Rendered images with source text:
_ _ _

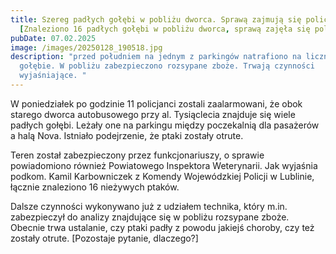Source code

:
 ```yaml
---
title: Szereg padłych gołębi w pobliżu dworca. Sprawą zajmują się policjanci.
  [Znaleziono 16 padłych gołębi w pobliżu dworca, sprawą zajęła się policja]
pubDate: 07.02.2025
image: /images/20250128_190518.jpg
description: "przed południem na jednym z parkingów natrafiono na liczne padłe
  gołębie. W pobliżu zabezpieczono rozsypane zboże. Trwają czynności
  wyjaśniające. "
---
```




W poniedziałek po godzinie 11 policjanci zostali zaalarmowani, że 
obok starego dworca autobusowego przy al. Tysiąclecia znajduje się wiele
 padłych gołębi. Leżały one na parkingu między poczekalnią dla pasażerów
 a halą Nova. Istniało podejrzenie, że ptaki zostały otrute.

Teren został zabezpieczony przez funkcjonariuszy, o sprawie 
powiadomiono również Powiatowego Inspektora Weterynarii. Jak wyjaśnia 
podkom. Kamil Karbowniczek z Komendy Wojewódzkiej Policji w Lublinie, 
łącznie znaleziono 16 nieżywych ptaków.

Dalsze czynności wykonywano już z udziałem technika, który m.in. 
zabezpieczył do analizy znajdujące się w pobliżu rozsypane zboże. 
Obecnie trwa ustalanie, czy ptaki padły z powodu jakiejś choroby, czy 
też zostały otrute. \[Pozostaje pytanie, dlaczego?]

_ _ _

*Task requirements:* What is needed is a copy of every line above in which "ptaki" appears.

*Task output:*
 a halą Nova. Istniało podejrzenie, że ptaki zostały otrute.
Obecnie trwa ustalanie, czy ptaki padły z powodu jakiejś choroby, czy 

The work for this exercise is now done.